Structured Documents

Structured documents (also known as fixed forms) always include the same information and have either the same layout or a very limited number of layouts. Examples of structured documents include forms, questionnaires, and surveys. Sample Structured Document

Semi-structured Documents

Semi-structured documents generally contain identical information, but the location, size, and number of fields may vary from document to document, which makes extracting data more difficult. Vantage will rely on spatial and logical relations existing between certain elements and fields to locate and extract the required data. Examples of semi-structured documents include invoices, payment orders, and bills of lading. Sample Semi-structured Document If your document set consists of structured or semi-structured documents, check out the scenarios in the Processing structured documents and Processing semi-structured documents sections.

Unstructured Documents

Unstructured documents consist of freeform text divided into paragraphs and sentences containing data that needs to be extracted. In some unstructured documents, a field may spill over the next page. Examples of unstructured documents include contracts, emails, and research articles.

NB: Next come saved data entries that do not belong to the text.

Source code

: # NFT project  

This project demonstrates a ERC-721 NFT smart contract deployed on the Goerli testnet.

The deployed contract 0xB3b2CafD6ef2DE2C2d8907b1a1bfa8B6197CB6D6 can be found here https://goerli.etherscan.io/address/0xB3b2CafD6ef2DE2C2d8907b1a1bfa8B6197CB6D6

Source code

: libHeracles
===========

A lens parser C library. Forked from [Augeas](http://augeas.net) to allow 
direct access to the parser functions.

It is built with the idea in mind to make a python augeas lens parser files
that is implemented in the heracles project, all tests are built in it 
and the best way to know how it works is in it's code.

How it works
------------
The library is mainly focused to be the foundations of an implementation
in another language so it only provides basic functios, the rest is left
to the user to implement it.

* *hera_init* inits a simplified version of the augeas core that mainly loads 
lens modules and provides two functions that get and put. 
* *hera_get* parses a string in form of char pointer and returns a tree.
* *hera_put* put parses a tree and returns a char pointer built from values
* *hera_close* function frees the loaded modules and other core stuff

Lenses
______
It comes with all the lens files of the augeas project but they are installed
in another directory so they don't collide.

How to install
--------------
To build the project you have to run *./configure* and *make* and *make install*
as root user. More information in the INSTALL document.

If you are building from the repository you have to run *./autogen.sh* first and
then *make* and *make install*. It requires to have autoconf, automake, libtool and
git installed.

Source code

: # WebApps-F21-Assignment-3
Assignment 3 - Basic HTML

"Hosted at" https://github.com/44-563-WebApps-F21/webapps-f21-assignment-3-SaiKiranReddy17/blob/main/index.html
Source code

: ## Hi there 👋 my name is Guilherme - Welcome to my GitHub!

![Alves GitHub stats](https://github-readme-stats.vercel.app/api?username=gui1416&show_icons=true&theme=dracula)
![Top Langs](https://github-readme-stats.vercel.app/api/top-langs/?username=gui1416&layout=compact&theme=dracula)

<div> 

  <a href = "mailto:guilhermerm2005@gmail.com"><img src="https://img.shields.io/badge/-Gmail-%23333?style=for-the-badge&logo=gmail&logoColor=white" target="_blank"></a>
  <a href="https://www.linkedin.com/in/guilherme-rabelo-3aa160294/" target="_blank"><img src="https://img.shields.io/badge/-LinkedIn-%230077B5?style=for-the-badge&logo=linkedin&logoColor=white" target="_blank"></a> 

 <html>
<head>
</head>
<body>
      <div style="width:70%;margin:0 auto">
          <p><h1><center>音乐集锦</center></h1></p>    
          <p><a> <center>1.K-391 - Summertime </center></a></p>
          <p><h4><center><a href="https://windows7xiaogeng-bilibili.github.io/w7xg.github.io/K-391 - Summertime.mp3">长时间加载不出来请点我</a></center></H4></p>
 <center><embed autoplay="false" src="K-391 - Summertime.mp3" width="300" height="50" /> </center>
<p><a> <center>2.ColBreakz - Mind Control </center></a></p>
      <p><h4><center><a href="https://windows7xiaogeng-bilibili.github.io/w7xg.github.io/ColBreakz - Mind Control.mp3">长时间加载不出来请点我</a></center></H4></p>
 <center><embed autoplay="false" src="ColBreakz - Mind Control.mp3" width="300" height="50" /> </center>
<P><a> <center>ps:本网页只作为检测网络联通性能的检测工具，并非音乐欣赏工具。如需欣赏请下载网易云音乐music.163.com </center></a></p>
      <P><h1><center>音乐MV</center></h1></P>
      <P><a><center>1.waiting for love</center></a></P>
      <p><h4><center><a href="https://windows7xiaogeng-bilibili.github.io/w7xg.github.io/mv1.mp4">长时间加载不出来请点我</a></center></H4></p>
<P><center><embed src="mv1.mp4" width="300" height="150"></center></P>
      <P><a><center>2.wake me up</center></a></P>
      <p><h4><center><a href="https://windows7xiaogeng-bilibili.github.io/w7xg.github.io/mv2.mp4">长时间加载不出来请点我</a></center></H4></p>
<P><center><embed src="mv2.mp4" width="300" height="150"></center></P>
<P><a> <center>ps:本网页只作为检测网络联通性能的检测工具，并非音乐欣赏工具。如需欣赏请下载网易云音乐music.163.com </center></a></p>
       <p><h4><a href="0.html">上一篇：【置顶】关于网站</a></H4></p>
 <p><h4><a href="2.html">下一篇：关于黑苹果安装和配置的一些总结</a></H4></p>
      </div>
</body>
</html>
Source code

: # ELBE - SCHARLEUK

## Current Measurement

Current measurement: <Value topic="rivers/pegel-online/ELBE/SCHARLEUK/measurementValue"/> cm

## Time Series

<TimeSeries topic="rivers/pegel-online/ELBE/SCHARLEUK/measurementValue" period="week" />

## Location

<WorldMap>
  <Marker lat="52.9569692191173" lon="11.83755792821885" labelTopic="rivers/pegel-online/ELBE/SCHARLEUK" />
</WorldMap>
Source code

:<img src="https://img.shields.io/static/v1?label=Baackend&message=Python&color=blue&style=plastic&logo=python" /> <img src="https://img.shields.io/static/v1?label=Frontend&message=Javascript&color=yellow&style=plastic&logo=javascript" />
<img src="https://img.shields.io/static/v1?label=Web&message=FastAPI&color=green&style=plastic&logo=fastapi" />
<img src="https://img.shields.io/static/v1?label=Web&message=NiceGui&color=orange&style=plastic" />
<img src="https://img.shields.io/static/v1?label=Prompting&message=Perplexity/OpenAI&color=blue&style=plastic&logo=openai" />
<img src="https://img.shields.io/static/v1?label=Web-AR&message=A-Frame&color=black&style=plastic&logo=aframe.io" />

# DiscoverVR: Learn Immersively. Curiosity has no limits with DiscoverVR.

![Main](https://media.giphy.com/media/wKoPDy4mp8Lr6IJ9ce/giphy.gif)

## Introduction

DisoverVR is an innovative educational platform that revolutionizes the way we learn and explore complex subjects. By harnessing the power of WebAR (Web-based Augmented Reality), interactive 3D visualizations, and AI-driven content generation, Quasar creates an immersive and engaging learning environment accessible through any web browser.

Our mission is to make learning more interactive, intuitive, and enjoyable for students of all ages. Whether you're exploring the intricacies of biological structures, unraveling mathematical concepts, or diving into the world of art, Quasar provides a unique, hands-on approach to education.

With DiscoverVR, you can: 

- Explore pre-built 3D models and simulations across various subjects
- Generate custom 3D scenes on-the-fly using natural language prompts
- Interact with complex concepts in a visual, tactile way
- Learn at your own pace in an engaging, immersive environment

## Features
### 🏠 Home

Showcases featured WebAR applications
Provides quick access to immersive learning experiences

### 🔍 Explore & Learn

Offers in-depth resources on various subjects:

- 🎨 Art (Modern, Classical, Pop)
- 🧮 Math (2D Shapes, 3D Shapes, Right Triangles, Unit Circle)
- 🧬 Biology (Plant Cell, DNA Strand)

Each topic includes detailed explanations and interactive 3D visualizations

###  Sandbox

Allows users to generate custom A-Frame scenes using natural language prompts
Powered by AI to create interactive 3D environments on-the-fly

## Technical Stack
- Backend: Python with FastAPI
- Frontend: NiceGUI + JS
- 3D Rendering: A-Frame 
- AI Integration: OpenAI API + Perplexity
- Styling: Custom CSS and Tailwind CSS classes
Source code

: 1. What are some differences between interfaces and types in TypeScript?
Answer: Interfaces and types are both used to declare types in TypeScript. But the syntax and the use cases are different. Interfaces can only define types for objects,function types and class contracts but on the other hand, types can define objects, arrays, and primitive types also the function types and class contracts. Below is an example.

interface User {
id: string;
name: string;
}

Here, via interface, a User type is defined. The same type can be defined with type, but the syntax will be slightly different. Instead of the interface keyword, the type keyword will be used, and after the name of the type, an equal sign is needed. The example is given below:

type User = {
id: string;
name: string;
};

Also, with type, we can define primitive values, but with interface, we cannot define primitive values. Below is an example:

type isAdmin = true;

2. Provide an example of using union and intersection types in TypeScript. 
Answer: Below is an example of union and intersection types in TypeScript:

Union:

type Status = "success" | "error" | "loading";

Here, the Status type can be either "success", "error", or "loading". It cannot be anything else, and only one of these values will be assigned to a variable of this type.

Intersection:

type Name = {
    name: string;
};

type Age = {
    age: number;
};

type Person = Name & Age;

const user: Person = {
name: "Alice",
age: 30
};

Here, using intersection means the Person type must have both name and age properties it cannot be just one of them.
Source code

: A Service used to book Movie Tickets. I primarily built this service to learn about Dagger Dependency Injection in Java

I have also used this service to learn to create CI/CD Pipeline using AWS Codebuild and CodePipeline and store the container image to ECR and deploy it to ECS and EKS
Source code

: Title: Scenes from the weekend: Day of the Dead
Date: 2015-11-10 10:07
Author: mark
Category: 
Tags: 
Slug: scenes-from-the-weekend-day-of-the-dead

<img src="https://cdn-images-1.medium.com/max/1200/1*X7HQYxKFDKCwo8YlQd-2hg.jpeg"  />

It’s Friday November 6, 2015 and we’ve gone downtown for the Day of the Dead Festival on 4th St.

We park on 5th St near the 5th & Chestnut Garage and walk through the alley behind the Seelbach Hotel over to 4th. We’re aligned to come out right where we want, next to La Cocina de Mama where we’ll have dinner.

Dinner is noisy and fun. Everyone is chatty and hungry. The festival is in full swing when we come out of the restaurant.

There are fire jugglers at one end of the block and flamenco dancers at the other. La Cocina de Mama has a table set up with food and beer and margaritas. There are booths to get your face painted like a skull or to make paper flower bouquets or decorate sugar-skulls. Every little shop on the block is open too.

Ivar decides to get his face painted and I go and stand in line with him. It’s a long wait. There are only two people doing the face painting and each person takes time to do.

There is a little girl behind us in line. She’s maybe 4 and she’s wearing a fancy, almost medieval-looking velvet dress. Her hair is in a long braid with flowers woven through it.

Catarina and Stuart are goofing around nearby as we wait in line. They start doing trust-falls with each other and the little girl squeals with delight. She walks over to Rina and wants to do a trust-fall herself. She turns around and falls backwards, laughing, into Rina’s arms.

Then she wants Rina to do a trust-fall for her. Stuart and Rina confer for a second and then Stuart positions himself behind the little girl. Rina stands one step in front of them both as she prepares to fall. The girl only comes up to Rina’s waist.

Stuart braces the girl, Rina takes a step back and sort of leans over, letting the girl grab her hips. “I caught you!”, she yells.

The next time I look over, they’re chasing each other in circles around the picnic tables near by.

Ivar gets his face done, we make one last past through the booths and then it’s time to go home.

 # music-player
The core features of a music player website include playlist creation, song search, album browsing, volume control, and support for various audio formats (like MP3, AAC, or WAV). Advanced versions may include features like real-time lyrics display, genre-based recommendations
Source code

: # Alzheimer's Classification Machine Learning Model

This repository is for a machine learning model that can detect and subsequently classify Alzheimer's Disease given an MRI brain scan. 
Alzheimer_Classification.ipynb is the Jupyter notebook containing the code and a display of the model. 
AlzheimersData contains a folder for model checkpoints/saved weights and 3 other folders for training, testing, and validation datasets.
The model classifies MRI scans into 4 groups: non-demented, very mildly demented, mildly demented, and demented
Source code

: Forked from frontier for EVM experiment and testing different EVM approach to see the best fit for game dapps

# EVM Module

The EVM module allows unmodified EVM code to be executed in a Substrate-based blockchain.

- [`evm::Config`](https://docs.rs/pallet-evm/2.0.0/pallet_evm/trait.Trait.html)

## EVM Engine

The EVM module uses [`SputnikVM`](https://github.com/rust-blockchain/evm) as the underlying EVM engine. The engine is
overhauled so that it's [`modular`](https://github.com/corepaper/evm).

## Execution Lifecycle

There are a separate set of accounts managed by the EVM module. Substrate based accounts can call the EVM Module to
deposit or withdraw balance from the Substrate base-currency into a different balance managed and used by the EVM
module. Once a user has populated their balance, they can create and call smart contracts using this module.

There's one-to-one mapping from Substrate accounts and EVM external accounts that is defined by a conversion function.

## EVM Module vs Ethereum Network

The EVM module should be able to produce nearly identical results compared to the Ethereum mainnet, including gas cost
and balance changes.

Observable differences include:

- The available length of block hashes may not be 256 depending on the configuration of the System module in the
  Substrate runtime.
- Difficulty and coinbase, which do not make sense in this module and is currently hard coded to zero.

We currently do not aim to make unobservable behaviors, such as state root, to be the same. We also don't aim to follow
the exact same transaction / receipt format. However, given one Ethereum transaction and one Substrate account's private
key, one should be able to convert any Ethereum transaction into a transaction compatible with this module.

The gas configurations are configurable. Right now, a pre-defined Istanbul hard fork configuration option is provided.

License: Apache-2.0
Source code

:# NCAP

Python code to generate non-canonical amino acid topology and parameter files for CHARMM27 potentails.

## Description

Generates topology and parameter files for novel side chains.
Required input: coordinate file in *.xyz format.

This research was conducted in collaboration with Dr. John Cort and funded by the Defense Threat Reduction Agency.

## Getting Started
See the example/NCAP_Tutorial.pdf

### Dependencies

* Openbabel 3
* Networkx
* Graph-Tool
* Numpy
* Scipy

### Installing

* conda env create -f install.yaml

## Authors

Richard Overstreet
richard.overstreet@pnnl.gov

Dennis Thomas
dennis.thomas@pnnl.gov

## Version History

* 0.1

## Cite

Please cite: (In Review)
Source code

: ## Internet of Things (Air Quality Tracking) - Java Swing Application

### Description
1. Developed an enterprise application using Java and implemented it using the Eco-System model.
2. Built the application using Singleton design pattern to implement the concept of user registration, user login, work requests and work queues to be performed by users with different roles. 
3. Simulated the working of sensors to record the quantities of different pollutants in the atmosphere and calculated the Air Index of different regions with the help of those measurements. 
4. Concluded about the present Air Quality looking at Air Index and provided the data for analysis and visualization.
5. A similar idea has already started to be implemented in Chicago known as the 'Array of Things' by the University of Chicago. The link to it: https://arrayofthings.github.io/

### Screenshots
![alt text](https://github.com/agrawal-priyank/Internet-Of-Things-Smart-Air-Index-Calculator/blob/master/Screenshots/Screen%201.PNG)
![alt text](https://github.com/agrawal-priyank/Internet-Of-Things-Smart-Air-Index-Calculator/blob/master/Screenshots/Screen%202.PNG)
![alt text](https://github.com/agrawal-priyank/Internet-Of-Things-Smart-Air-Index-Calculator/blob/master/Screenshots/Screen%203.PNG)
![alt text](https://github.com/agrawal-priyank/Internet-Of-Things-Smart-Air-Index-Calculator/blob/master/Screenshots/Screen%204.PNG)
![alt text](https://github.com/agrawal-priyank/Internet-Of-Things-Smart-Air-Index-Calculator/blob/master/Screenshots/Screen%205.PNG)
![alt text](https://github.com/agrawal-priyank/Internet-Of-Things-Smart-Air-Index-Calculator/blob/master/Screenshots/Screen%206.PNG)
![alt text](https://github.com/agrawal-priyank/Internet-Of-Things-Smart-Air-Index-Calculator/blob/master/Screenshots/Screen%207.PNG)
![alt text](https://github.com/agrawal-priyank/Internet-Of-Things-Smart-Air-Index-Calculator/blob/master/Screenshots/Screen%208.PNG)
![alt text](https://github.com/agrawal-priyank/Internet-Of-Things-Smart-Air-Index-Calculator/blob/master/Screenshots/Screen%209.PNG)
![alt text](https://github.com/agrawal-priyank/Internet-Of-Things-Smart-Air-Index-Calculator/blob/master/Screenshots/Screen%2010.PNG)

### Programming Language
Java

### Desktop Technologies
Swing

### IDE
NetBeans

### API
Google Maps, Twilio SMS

Sample Unstructured Document If your document set consists of unstructured documents, check out the scenarios in the Processing unstructured documents section.

Mixed Document Sets

If your document set contains both semi-structured and unstructured documents, or if your documents may have both semi-structured and unstructured content (for example, paragraphs of plain text alternating with tables), check out the scenarios in the Processing mixed document sets and documents of mixed structure section.